Ceux-ci ont ensuite été complétés par des illustrations. Parfois, les élèves se sont servis de photos trouvées sur la toile pour les réutiliser dans leurs articles, mais dans un contexte qui ne donne plus du tout le même sens à ces images. C’est d’ailleurs un des moyens, que nous avions préalablement identifié, utilisés par les rédacteurs de fausses nouvelles pour détourner l’information. Lorsqu’ils ont imité ce procédé, nous avons pris le soin d’ajouter une courte légende indiquant qu’il s’agit d’une « Fake illustration » et précisant la source de l’image. D’autres ont réalisé eux-mêmes des photomontages, des vidéos ou encore produit de faux posts Facebook et Twitter pour, une fois encore, simuler les méthodes propres à la désinformation, mais dans une intention clairement humoristique car le plus souvent ces illustrations frisent la bouffonnerie. Mystific@ctu se veut aussi une parodie de site diffusant de fausses informations.
« C’est en produisant en toute transparence de la désinformation que nous entendons éduquer à l’information », est-il écrit en exergue du site : pouvez-vous expliquer ce choix paradoxal de passer par le faux pour éduquer au vrai ?
Mystifi@ctu en tant qu’atelier d’écriture est pour moi, enseignante, l’occasion d’offrir aux élèves un jeu très sérieux, à travers lequel ils apprennent à mieux identifier les « Fake News » puisqu’ils doivent en saisir les mécanismes les plus subtils pour être en mesure non seulement de les reproduire dans une démarche d’écriture journalistique, mais plus encore de les parodier dans une intention à la fois humoristique et didactique. Ils se plaisent alors à incarner, sous de faux pseudos, des personnalités de « journalistes justiciers », comme ils se présentent eux-mêmes dans la rubrique A propos, à œuvrer à la fabrication de ces fausses « Fake News » pour mieux nous éclairer sur le fonctionnement de celles-ci grâce à la publication de leurs productions sur Internet.
La rubrique Savoir s’informer permet d’aller plus loin.

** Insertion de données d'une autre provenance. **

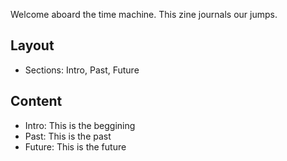 Welcome aboard the time machine. This zine journals our jumps.

## Layout
- Sections: Intro, Past, Future
## Content
- Intro: This is the beggining
- Past: This is the past
- Future: This is the future
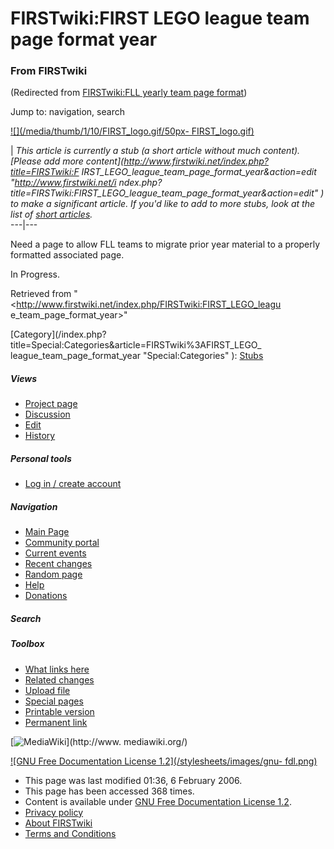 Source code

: # FIRSTwiki:FIRST LEGO league team page format year

### From FIRSTwiki

(Redirected from [FIRSTwiki:FLL yearly team page
format](/index.php?title=FIRSTwiki:FLL_yearly_team_page_format&redirect=no
"FIRSTwiki:FLL yearly team page format" ))

Jump to: navigation, search

[![](/media/thumb/1/10/FIRST_logo.gif/50px-
FIRST_logo.gif)](/index.php/Image:FIRST_logo.gif "" )

|  _This article is currently a stub (a short article without much content).
[Please add more content](http://www.firstwiki.net/index.php?title=FIRSTwiki:F
IRST_LEGO_league_team_page_format_year&action=edit "http://www.firstwiki.net/i
ndex.php?title=FIRSTwiki:FIRST_LEGO_league_team_page_format_year&action=edit"
) to make a significant article. If you'd like to add to more stubs, look at
the list of [short articles](/index.php/Special:Shortpages
"Special:Shortpages" )._  
---|---  
  
  

Need a page to allow FLL teams to migrate prior year material to a properly
formatted associated page.

In Progress.

Retrieved from "<http://www.firstwiki.net/index.php/FIRSTwiki:FIRST_LEGO_leagu
e_team_page_format_year>"

[Category](/index.php?title=Special:Categories&article=FIRSTwiki%3AFIRST_LEGO_
league_team_page_format_year "Special:Categories" ):
[Stubs](/index.php/Category:Stubs "Category:Stubs" )

##### Views

  * [Project page](/index.php/FIRSTwiki:FIRST_LEGO_league_team_page_format_year)
  * [Discussion](/index.php?title=FIRSTwiki_talk:FIRST_LEGO_league_team_page_format_year&action=edit)
  * [Edit](/index.php?title=FIRSTwiki:FIRST_LEGO_league_team_page_format_year&action=edit)
  * [History](/index.php?title=FIRSTwiki:FIRST_LEGO_league_team_page_format_year&action=history)

##### Personal tools

  * [Log in / create account](/index.php?title=Special:Userlogin&returnto=FIRSTwiki:FIRST_LEGO_league_team_page_format_year)

[](/index.php/Main_Page "Main Page" )

##### Navigation

  * [Main Page](/index.php/Main_Page)
  * [Community portal](/index.php/FIRSTwiki:Community_portal)
  * [Current events](/index.php/Current_events)
  * [Recent changes](/index.php/Special:Recentchanges)
  * [Random page](/index.php/Special:Random)
  * [Help](/index.php/Help:Contents)
  * [Donations](/index.php/FIRSTwiki:Site_support)

##### Search



##### Toolbox

  * [What links here](/index.php/Special:Whatlinkshere/FIRSTwiki:FIRST_LEGO_league_team_page_format_year)
  * [Related changes](/index.php/Special:Recentchangeslinked/FIRSTwiki:FIRST_LEGO_league_team_page_format_year)
  * [Upload file](/index.php/Special:Upload)
  * [Special pages](/index.php/Special:Specialpages)
  * [Printable version](/index.php?title=FIRSTwiki:FIRST_LEGO_league_team_page_format_year&printable=yes)
  * [Permanent link](/index.php?title=FIRSTwiki:FIRST_LEGO_league_team_page_format_year&oldid=43319)

[![MediaWiki](/skins/common/images/poweredby_mediawiki_88x31.png)](http://www.
mediawiki.org/)

[![GNU Free Documentation License 1.2](/stylesheets/images/gnu-
fdl.png)](http://www.gnu.org/copyleft/fdl.html)

  * This page was last modified 01:36, 6 February 2006.
  * This page has been accessed 368 times.
  * Content is available under [GNU Free Documentation License 1.2](http://www.gnu.org/copyleft/fdl.html "http://www.gnu.org/copyleft/fdl.html" ).
  * [Privacy policy](/index.php/FIRSTwiki:Privacy_policy "FIRSTwiki:Privacy policy" )
  * [About FIRSTwiki](/index.php/FIRSTwiki:About "FIRSTwiki:About" )
  * [Terms and Conditions](/index.php/FIRSTwiki:Terms_and_conditions "FIRSTwiki:Terms and conditions" )


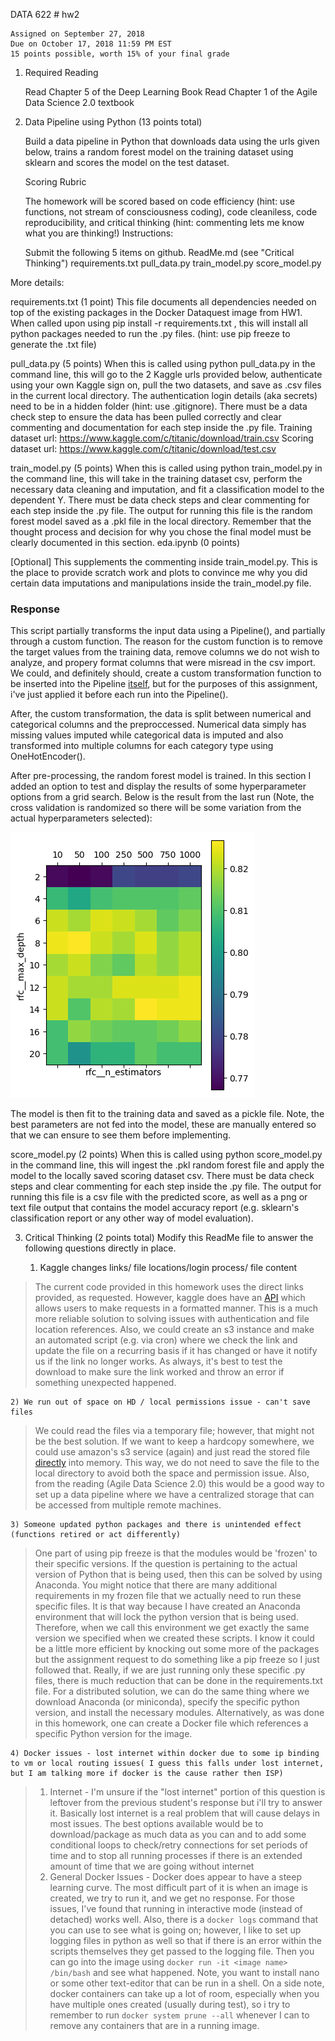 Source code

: DATA 622 # hw2

	Assigned on September 27, 2018
	Due on October 17, 2018 11:59 PM EST
	15 points possible, worth 15% of your final grade

1. Required Reading

	Read Chapter 5 of the Deep Learning Book
	Read Chapter 1 of the Agile Data Science 2.0 textbook

2. Data Pipeline using Python (13 points total)

	Build a data pipeline in Python that downloads data using the urls given below, trains a random forest model on the training dataset using sklearn and scores the model on the test dataset.

	Scoring Rubric

	The homework will be scored based on code efficiency (hint: use functions, not stream of consciousness coding), code cleaniless, code reproducibility, and critical thinking (hint: commenting lets me know what you are thinking!)
Instructions:

	Submit the following 5 items on github.
	ReadMe.md (see "Critical Thinking")
	requirements.txt
	pull_data.py
	train_model.py
	score_model.py

More details:

requirements.txt (1 point)
This file documents all dependencies needed on top of the existing packages in the Docker Dataquest image from HW1. When called upon using pip install -r requirements.txt , this will install all python packages needed to run the .py files. (hint: use pip freeze to generate the .txt file)

pull_data.py (5 points)
When this is called using python pull_data.py in the command line, this will go to the 2 Kaggle urls provided below, authenticate using your own Kaggle sign on, pull the two datasets, and save as .csv files in the current local directory. The authentication login details (aka secrets) need to be in a hidden folder (hint: use .gitignore). There must be a data check step to ensure the data has been pulled correctly and clear commenting and documentation for each step inside the .py file.
	Training dataset url: https://www.kaggle.com/c/titanic/download/train.csv
	Scoring dataset url: https://www.kaggle.com/c/titanic/download/test.csv

train_model.py (5 points)
When this is called using python train_model.py in the command line, this will take in the training dataset csv, perform the necessary data cleaning and imputation, and fit a classification model to the dependent Y. There must be data check steps and clear commenting for each step inside the .py file. The output for running this file is the random forest model saved as a .pkl file in the local directory. Remember that the thought process and decision for why you chose the final model must be clearly documented in this section.
eda.ipynb (0 points)

[Optional] This supplements the commenting inside train_model.py. This is the place to provide scratch work and plots to convince me why you did certain data imputations and manipulations inside the train_model.py file.

### Response

This script partially transforms the input data using a Pipeline(), and partially through a custom function.  The reason for the custom function is to remove the target values from the training data, remove columns we do not wish to analyze, and propery format columns that were misread in the csv import.  We could, and definitely should, create a custom transformation function to be inserted into the Pipeline [itself](https://bradzzz.gitbooks.io/ga-seattle-dsi/dsi/dsi_05_classification_databases/2.2-lesson/readme.html), but for the purposes of this assignment, i've just applied it before each run into the Pipeline().

After, the custom transformation, the data is split between numerical and categorical columns and the preproccessed.  Numerical data simply has missing values imputed while categorical data is imputed and also transformed into multiple columns for each category type using OneHotEncoder().

After pre-processing, the random forest model is trained.  In this section I added an option to test and display the results of some hyperparameter options from a grid search.  Below is the result from the last run (Note, the cross validation is randomized so there will be some variation from the actual hyperparameters selected):

![grid search results](grid_search_cv.png)

The model is then fit to the training data and saved as a pickle file.  Note, the best parameters are not fed into the model, these are manually entered so that we can ensure to see them before implementing.

score_model.py (2 points)
When this is called using python score_model.py in the command line, this will ingest the .pkl random forest file and apply the model to the locally saved scoring dataset csv. There must be data check steps and clear commenting for each step inside the .py file. The output for running this file is a csv file with the predicted score, as well as a png or text file output that contains the model accuracy report (e.g. sklearn's classification report or any other way of model evaluation).

3. Critical Thinking (2 points total)
Modify this ReadMe file to answer the following questions directly in place.

	1) Kaggle changes links/ file locations/login process/ file content	
> The current code provided in this homework uses the direct links provided, as requested.  However, kaggle does have an [API](https://www.kaggle.com/docs/api) which allows users to make requests in a formatted manner.  This is a much more reliable solution to solving issues with authentication and file location references.  Also, we could create an s3 instance and make an automated script (e.g. via cron) where we check the link and update the file on a recurring basis if it has changed or have it notify us if the link no longer works.  As always, it's best to test the download to make sure the link worked and throw an error if something unexpected happened.

	2) We run out of space on HD / local permissions issue - can't save files
> We could read the files via a temporary file; however, that might not be the best solution.  If we want to keep a hardcopy somewhere, we could use amazon's s3 service (again) and just read the stored file [directly](https://stackoverflow.com/questions/46943166/python-how-to-read-csv-file-retrieved-from-s3-bucket?rq=1) into memory.  This way, we do not need to save the file to the local directory to avoid both the space and permission issue.  Also, from the reading (Agile Data Science 2.0) this would be a good way to set up a data pipeline where we have a centralized storage that can be accessed from multiple remote machines.

	3) Someone updated python packages and there is unintended effect (functions retired or act differently)
> One part of using pip freeze is that the modules would be 'frozen' to their specific versions.  If the question is pertaining to the actual version of Python that is being used, then this can be solved by using Anaconda.  You might notice that there are many additional requirements in my frozen file that we actually need to run these specific files.  It is that way because I have created an Anaconda environment that will lock the python version that is being used.  Therefore, when we call this environment we get exactly the same version we specified when we created these scripts.  I know it could be a little more efficient by knocking out some more of the packages but the assignment request to do something like a pip freeze so I just followed that.  Really, if we are just running only these specific .py files, there is much reduction that can be done in the requirements.txt file.  For a distributed solution, we can do the same thing where we download Anaconda (or miniconda), specify the specific python version, and install the necessary modules.  Alternatively, as was done in this homework, one can create a Docker file which references a specific Python version for the image.

	4) Docker issues - lost internet within docker due to some ip binding to vm or local routing issues( I guess this falls under lost internet, but I am talking more if docker is the cause rather then ISP)
> 1. Internet - I'm unsure if the "lost internet" portion of this question is leftover from the previous student's response but i'll try to answer it.  Basically lost internet is a real problem that will cause delays in most issues.  The best options available would be to download/package as much data as you can and to add some conditional loops to check/retry connections for set periods of time and to stop all running processes if there is an extended amount of time that we are going without internet
> 2. General Docker Issues - Docker does appear to have a steep learning curve.  The most difficult part of it is when an image is created, we try to run it, and we get no response.  For those issues, I've found that running in interactive mode (instead of detached) works well.  Also, there is a `docker logs` command that you can use to see what is going on; however, I like to set up logging files in python as well so that if there is an error within the scripts themselves they get passed to the logging file.  Then you can go into the image using `docker run -it <image name> /bin/bash` and see what happened.  Note, you want to install nano or some other text-editor that can be run in a shell.  On a side note, docker containers can take up a lot of room, especially when you have multiple ones created (usually during test), so i try to remember to run `docker system prune --all` whenever I can to remove any containers that are in a running image.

En effet, comme au sein d’une rédaction, les élèves se sont répartis les tâches pour enrichir le site et certains groupes ont sélectionné des ressources intéressantes sur la question de la désinformation en général. Ils en ont extrait les éléments fondamentaux pour les synthétiser sous la forme d’un schéma, d’un résumé ou simplement d’une très courte présentation.
Pour compléter mon propos, je dois ajouter que depuis cette rentrée 2017-2018, les lycéens et les enseignants de l’Institut International de Lancy habitent un nouveau bâtiment scolaire, conçu sur le modèle des écoles finlandaises. La réalisation de cette activité a été largement facilitée par ces nouveaux espaces d’apprentissage, modulaires et flexibles, associés au dispositif numérique de « l’Ipad en one to one » (une tablette par élève), dispositif déployé au sein de l’établissement depuis 2010. Même si une salle de classe nous a été attribuée, nous ne l’avons que très rarement « utilisée ». Les groupes se répartissaient dans les lieux de leur choix, au premier ou au deuxième étage, pour travailler à la conception du site. Les technologies numériques à notre disposition, et en particulier les outils collaboratifs de la suite Google, nous ont permis de réaliser ensemble et relativement rapidement ce site inédit, conçu par des élèves et consacré à l’Education aux Médias et à l’Information.
Ainsi, à travers ce type d’activité, tout en s’amusant, les élèves consolident des compétences d’écriture et des connaissances littéraires qui leur seront utiles pour l’échéance proche de l’EAF, élargissent leur compétence scripturale au-delà des frontières du baccalauréat, cultivent des habiletés en matière de littératie médiatique multimodale, deviennent des citoyens numériques actifs, éclairés, apprennent à travailler en autonomie dans des espaces adaptés à leurs activités et développent des aptitudes majeures du XXIème siècle.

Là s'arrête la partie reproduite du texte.